Stymied by lack of action by Congress, President Trump has taken two important and beneficial actions on health care. Critics say he is undermining health care for millions of Americans. But in reality, he is putting pressure on Congress to change ObamaCare before it collapses and does serious damage to our health care system.

President Trump first issued an executive Thursday that increases competition among health care insurers and makes it much easier for people to join associations and escape the prohibitively expensive individual insurance market. This will leave many consumers better off and put pressure on Congress to finally change ObamaCare to a more patient-centered, price-centered marketplace.

Next, the president announced he is ending what a federal court has ruled are unconstitutional subsidies being paid to Big Insurance to lower the deductibles and co-pays of policies for 6 million low-income Americans who buy coverage on ObamaCare exchanges.

Democrats are reacting as if President Trump is throwing people out of wheelchairs and hospital beds. Let’s take a deep breath and report what’s really happening.

The president has not ended the premium-support subsidies that flow to people who buy health insurance under ObamaCare. Those subsidies were properly appropriated by Congress when it created ObamaCare.

Instead, President Trump is ending a different type of subsidy that flows to insurance companies. What’s critically important to understand is that Congress has never provided an annual appropriation for these subsidies – either when Democrats or Republicans ran the ObamaCare program.

But despite the lack of congressional action to approve spending on the insurance company subsidies, the Obama administration sent billions of dollars every year in these subsidies to the companies with no legal basis for doing so.

Critics call President Trump’s action lawless. John Baackes, CEO of LA Care Health Plan in Los Angeles, told Politico that the president is guilty of a “gross dereliction of duty.”  He claimed that “the Affordable Care Act is still the law of the land and the cost-reduction subsidies are part of that.” But that’s just not so.

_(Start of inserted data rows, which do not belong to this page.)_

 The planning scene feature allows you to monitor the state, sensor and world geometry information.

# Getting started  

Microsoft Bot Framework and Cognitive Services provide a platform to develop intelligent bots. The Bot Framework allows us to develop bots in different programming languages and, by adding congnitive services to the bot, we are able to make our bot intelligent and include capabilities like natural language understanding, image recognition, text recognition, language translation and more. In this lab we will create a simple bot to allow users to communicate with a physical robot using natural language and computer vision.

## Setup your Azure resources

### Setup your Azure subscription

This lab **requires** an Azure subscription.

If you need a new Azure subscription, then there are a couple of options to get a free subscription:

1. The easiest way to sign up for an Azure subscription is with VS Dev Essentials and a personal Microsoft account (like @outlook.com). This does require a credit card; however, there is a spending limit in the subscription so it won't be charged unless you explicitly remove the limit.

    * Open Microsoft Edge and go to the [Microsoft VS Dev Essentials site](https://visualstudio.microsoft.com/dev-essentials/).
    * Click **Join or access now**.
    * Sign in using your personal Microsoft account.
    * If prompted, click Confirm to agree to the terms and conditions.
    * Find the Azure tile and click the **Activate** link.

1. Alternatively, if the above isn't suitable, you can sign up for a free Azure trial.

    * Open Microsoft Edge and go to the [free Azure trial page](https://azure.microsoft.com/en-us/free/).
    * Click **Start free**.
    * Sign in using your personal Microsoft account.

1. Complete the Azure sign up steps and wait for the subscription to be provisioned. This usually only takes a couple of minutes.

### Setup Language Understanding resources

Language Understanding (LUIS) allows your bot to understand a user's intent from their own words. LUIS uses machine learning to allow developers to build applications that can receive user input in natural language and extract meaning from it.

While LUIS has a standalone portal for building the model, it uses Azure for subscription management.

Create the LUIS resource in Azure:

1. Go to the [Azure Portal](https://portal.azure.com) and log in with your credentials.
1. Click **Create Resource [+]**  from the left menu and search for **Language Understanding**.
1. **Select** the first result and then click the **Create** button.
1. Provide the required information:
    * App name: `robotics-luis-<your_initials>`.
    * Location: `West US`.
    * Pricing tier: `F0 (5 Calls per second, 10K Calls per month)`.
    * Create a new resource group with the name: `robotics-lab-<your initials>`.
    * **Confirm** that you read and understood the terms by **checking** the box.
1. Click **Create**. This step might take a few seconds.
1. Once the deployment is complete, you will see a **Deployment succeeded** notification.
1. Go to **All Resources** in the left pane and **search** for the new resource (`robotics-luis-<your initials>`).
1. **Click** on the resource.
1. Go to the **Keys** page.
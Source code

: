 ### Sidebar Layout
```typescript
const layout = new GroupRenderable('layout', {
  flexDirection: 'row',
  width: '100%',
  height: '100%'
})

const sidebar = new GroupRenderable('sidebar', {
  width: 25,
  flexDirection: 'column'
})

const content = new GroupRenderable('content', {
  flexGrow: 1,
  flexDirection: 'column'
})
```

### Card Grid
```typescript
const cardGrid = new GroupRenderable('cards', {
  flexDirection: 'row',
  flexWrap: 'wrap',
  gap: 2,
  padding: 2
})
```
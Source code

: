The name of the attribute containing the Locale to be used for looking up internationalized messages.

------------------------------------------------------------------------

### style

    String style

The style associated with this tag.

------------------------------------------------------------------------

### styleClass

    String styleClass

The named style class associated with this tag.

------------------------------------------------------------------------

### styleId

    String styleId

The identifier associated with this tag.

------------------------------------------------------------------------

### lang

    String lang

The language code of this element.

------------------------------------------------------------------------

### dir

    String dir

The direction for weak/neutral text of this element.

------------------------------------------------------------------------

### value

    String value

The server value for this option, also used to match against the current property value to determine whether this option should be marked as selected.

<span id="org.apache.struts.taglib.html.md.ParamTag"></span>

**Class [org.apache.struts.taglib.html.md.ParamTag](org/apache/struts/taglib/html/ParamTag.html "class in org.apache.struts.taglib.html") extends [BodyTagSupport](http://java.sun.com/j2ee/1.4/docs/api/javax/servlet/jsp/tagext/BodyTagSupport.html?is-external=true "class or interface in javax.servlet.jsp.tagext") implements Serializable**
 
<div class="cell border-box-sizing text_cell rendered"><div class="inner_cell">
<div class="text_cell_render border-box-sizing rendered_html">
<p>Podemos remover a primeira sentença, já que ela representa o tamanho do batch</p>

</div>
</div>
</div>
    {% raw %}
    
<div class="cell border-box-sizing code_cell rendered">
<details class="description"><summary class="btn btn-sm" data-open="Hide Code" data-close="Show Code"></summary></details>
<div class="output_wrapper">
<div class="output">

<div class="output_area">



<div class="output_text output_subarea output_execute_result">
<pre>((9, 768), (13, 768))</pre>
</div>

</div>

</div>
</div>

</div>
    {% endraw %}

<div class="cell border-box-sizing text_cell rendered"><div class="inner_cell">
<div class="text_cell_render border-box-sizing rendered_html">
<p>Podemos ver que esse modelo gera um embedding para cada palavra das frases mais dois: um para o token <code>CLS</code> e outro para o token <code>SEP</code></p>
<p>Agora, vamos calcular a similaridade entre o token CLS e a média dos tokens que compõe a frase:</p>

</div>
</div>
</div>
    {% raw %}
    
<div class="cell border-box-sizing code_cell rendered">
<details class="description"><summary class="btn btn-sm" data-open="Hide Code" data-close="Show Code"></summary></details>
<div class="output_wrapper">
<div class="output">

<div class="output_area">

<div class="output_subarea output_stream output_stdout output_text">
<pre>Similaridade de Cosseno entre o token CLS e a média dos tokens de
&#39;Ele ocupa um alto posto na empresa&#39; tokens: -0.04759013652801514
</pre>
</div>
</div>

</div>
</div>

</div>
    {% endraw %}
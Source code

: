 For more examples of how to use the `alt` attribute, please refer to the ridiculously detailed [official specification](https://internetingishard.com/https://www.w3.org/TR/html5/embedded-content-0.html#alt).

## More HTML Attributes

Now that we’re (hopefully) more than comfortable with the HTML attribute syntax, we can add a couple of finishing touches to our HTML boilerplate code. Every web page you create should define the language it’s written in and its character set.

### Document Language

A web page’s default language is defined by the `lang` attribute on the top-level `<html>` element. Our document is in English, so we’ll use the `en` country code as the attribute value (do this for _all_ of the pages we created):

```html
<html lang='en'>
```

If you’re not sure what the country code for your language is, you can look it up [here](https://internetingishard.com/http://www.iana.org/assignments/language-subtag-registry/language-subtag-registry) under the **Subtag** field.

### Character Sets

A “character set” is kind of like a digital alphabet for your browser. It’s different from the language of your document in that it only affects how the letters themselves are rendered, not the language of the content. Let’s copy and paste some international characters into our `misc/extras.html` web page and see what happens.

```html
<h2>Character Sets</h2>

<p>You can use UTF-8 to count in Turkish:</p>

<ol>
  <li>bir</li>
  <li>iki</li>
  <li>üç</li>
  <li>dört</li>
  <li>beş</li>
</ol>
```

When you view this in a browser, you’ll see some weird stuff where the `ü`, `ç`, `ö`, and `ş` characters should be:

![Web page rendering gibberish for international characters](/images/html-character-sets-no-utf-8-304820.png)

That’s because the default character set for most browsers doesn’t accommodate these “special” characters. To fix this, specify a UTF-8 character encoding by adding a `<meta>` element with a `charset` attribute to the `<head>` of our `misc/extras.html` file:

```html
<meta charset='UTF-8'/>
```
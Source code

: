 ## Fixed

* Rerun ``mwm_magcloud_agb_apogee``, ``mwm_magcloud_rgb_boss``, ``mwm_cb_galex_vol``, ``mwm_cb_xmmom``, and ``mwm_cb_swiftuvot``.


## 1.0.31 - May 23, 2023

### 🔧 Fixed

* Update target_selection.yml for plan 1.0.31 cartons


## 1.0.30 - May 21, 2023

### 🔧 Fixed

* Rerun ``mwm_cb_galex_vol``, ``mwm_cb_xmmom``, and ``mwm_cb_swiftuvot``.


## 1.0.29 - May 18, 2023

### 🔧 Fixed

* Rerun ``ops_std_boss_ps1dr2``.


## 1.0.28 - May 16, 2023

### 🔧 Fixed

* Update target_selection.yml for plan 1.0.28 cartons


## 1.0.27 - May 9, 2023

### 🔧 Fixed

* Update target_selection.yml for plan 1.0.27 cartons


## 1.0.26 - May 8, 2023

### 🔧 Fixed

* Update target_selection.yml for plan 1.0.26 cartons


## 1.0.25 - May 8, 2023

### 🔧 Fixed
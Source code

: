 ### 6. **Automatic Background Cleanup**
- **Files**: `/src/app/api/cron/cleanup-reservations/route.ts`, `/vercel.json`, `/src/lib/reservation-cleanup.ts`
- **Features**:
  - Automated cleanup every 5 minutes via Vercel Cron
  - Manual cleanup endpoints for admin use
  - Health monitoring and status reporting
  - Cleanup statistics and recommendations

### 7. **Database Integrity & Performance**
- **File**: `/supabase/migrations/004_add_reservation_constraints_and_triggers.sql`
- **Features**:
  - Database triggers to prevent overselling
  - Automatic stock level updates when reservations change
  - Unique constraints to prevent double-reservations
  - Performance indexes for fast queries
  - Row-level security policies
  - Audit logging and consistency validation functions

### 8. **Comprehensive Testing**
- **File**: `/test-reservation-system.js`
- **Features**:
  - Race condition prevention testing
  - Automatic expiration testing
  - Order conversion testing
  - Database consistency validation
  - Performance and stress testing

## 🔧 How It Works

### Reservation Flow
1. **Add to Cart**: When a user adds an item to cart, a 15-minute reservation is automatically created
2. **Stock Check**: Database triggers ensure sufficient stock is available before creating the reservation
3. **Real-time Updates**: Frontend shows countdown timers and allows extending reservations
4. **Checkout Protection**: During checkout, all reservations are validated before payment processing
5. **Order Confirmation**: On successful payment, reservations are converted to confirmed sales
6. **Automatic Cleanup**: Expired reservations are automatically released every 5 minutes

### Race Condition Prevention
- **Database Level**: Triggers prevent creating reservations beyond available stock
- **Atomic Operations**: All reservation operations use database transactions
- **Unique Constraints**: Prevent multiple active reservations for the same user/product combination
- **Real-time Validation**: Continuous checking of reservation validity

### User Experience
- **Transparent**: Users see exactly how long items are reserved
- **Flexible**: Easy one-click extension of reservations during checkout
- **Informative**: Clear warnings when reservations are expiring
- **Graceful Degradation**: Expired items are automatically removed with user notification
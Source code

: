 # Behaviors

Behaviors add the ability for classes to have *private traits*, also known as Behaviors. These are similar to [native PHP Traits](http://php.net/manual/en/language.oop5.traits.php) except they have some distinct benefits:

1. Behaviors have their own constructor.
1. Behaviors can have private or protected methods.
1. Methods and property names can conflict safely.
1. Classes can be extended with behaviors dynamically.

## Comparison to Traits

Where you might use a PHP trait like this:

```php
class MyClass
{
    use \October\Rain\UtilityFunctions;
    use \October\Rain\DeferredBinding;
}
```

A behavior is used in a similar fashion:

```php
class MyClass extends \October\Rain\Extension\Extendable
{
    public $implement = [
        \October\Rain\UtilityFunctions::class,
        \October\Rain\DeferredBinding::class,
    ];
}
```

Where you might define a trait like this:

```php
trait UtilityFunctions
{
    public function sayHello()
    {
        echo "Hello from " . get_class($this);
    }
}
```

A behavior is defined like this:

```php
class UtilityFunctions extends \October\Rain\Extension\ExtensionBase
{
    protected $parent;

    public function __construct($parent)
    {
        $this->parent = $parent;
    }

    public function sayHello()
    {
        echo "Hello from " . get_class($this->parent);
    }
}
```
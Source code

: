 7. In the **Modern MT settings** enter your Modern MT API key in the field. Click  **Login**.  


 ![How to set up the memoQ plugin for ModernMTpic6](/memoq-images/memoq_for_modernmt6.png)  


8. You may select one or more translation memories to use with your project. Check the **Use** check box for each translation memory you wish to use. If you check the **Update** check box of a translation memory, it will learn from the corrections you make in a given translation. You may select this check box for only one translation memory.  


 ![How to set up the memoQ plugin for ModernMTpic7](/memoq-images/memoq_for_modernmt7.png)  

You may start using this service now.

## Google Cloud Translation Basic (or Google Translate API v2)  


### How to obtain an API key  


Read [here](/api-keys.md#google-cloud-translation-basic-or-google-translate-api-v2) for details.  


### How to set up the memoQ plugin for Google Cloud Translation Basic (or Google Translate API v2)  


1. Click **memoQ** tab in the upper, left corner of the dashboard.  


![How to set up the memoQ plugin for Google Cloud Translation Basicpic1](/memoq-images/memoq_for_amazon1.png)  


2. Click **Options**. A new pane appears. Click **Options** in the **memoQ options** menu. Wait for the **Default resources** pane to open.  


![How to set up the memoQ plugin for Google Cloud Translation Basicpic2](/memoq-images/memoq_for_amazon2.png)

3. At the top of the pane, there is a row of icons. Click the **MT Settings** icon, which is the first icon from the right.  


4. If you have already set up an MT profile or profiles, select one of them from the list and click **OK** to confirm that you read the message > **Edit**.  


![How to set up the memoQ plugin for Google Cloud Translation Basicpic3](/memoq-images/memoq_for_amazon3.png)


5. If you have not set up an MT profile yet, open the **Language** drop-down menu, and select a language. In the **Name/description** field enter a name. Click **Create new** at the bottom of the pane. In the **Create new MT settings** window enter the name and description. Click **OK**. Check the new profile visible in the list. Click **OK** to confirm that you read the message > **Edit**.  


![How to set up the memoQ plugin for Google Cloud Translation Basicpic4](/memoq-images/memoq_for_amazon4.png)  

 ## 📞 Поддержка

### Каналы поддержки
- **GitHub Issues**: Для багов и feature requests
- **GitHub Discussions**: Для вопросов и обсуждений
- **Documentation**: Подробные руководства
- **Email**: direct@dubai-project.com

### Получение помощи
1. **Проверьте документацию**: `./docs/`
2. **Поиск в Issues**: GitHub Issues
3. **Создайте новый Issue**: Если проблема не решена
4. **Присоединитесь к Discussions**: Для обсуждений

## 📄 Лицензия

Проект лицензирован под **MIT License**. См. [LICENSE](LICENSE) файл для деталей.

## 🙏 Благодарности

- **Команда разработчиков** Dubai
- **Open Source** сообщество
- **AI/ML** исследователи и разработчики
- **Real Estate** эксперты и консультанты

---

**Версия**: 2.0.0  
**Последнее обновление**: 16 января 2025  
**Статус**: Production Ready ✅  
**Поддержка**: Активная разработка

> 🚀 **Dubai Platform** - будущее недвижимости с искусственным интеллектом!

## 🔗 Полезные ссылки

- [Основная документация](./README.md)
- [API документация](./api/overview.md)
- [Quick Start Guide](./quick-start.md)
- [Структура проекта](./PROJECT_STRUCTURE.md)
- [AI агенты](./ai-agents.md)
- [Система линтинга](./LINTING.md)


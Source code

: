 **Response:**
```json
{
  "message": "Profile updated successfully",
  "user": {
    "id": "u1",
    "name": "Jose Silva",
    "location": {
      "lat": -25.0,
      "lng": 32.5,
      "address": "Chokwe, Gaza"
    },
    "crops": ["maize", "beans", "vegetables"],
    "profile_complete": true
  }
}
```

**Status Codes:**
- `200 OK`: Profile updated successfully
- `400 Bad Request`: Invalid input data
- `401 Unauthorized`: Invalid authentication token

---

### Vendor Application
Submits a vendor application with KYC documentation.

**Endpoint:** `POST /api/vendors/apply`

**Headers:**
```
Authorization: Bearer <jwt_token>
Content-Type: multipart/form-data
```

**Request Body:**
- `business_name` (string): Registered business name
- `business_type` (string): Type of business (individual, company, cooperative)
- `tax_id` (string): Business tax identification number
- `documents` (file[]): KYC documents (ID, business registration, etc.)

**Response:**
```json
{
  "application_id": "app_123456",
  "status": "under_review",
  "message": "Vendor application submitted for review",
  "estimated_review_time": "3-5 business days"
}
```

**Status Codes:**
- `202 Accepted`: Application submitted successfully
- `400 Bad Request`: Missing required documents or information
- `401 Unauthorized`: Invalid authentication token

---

Last year a federal court ruled that President Obama’s action to award subsidies without congressional approval “violates the Constitution.” The court concluded: “Congress is the only source for such an appropriation, and no public money can be spent without one.” That ruling is now on appeal to a higher federal court, but is unlikely to be overturned.

The bottom line here is that if Congress wants to subsidize unprofitable insurance that provides less value for consumers than pre-ObamaCare policies it has to do so directly by voting to spend money on such subsidies.

Congress “cannot punt to the president’s pen and phone,” notes South Texas College of Law professor Josh Blackman.

Leaving aside the legality of the cost-sharing subsidies to Big Insurance, the subsidies also clearly aren’t working. Under ObamaCare we have seen huge increases in both premiums and deductibles for insurance policies.

Normally in a marketplace, premiums increase only as out-of-pocket costs and deductibles decrease. Not with ObamaCare, whose very design makes plans more attractive to less healthy pools of enrollees. That’s exactly what ObamaCare was designed to prevent – but isn’t succeeding.

Hadley Heath Manning of the Independent Women’s Forum says we all should focus on solving the problems of ObamaCare by pressuring Congress to pass real long-term fixes to its problems, not point political fingers.

“The best practical solution would be to remove some of the other regulations in ObamaCare that are actually responsible for high coverage costs,” Manning told me. “If lower income people were free to buy more basic plans, this would reduce insurance costs without the need for government subsidies. Competition would keep prices low.”

Let’s view President Trump’s executive orders as a kick in the rear of Congress to finally act on health care, and in a way that benefits consumers more than insurance companies.

If Congress still fails to act, I have a further suggestion that President Trump has already hinted at implementing. In July he suggested he could end Congress’ special treatment under ObamaCare with the stroke of a pen.

President Obama conspired with Congress to allow its members and staff to buy insurance under ObamaCare though the District of Columbia’s small-business exchange, where they received the same employer subsidies they had gotten before the Affordable Care Act.

In 2014, a federal judge concluded the “executive branch has rewritten a key provision of the Affordable Care Act so as to render it essentially meaningless in order to save members of Congress and their staffs.” But the judge then concluded that those fighting to overturn the exemption for Congress lacked standing to sue because they hadn’t been personally injured by it.

President Trump can follow up on his cancellation of the bailout to Big Insurance by telling members of Congress his next step will be to zero out their exemption, an action which would throw both members and staff on the individual ObamaCare exchanges. Now that would finally put a fire under Congress for real action.